Hong Kong slipped to 6th place among major stock exchanges in the world by the dollar value of total IPO funds raised, from 3rd in 2022, according to a ranking by KPMG.
Meanwhile, China's central bank held policy steady, despite some analysts' expectations of more stimulus for the world's second-largest economy, which grew 5.2% in 2023, near the 5% target, according to data from the country's National Bureau of Statistics.
"We believe a lot of Chinese companies are likely to consider launching an IPO in Hong Kong, and there is a rich IPO pipeline in the city, building a solid foundation for a better year for the Hong Kong IPO market in 2024," said Chen Yongren, the deputy head of Hong Kong investment banking Team at China International Capital Corp.
Small peak
There could be a "small peak" in IPO activity in the first quarter or first half as companies have had considerable time to review their fundraising plans and may be ready to launch, Chen said.
A likely first-quarter IPO candidate in Hong Kong could be Hangzhou-based cashless payment services provider Lianlian DigiTech Co. Ltd., a competitor to Ant Group Co. Ltd., which plans to raise funds to enhance its technological capacity and develop innovative solutions, according to a Jan. 11 company filing with the Hong Kong Exchanges and Clearing Ltd. The company has yet to disclose details about the timing of the IPO, or the amount of money it plans to raise.
IPO activity on the Shanghai Stock Exchangeand Shenzhen Stock Exchange, the two major bourses in mainland China, may remain slow in 2024 as the economy may take longer to return to its previous growth pace. Still, the two exchanges were the biggest fundraising venues in 2023, hosting 235 IPOs that raised a total $45.69 billion, or 38% of the global total, the data showed.
IPO fundraising in the two main bourses of mainland China fell 35% over 2022, while the number of deals was down 29%. By comparison, the global aggregate of IPO funds raised in 2023 was $120.31 billion, a decline of 34% over the previous year, according to Market Intelligence data.
Real estate downturn
China's economic recovery still faces headwinds, particularly a prolonged downturn in the real estate market.

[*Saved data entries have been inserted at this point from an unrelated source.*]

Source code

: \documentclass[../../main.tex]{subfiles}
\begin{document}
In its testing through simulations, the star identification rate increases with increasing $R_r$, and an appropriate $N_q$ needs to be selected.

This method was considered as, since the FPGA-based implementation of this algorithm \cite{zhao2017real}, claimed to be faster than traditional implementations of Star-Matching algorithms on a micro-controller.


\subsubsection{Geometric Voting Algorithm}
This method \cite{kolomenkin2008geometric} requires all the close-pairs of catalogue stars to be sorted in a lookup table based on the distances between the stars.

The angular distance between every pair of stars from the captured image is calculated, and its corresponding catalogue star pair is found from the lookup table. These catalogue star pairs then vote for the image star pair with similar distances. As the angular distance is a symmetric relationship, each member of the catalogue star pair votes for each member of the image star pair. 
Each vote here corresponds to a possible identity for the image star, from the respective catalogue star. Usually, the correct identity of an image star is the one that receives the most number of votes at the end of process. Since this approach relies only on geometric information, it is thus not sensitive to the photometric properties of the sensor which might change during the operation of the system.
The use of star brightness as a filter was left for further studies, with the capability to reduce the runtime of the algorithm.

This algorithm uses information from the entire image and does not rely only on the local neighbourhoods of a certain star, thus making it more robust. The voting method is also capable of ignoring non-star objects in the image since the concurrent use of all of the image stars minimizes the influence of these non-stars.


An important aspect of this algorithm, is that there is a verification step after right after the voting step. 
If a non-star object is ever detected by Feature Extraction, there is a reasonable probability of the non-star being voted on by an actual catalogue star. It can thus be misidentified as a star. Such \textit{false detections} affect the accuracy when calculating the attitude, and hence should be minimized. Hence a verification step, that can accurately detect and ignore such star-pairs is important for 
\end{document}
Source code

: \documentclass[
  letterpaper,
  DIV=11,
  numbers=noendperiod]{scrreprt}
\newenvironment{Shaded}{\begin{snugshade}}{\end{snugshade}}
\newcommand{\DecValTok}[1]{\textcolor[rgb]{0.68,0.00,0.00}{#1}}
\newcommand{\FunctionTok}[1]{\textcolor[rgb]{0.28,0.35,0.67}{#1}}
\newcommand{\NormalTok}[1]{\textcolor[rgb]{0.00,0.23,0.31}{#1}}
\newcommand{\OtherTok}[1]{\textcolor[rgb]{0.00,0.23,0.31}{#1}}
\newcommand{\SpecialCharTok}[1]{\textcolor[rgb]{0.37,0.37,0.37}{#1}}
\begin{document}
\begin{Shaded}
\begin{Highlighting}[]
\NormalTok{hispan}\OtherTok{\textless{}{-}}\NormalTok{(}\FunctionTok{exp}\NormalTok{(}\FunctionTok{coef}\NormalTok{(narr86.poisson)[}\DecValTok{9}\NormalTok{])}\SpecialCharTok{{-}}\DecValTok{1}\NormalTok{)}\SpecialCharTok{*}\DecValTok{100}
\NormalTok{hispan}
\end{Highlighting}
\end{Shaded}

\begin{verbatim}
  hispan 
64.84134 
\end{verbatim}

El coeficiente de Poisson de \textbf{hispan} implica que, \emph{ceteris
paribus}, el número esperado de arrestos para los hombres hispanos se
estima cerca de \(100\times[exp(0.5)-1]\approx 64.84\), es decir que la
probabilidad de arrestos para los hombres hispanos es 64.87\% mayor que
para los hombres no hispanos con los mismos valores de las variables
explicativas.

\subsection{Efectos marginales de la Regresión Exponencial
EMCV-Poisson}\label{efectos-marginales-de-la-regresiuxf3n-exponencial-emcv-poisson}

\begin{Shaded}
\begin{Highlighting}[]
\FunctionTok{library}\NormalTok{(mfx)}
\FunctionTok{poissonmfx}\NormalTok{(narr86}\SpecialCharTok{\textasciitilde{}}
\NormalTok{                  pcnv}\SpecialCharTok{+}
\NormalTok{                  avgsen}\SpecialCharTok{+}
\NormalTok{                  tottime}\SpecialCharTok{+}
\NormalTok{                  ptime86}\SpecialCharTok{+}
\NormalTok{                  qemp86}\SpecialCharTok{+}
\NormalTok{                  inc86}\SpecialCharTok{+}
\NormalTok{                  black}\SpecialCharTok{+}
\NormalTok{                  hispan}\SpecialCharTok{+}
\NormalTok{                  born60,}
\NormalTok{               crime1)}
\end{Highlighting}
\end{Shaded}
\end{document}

China's key stock index, the CSI 300, was among the worst performers among global benchmarks in 2023. The CSI 300 fell 11% in 2023, losing value for the third consecutive year.
The China Securities Regulatory Commission tightened IPO rules in August, seeking to smooth out the pace of new listings based on "scientific and rational decision-making" to balance the development of the primary and secondary markets. The move to regulate supply of stock is expected to help boost investor confidence.
The government's policy stance that led to lower deal volume in 2023 is likely to continue in the current year, industry experts said.
How long the securities regulator's policy stays in place will play a key role on China's 2024 IPO outlook, said Louis Lau, partner for capital markets KPMG China, at a Jan. 9 conference. But "these measures will foster long-term and sustainable growth of the A-share capital market," Lau said.
As of the end of 2023, the number of IPOs under review was at a two-year low of 779, according to KPMG, about 30% below its peak in the second quarter of 2022. "Of those, 68% belonged to the industrial and [technology, media and telecommunications] sectors," said Lau, and that indicates "a sufficient number to sustain IPO activities well into 2024."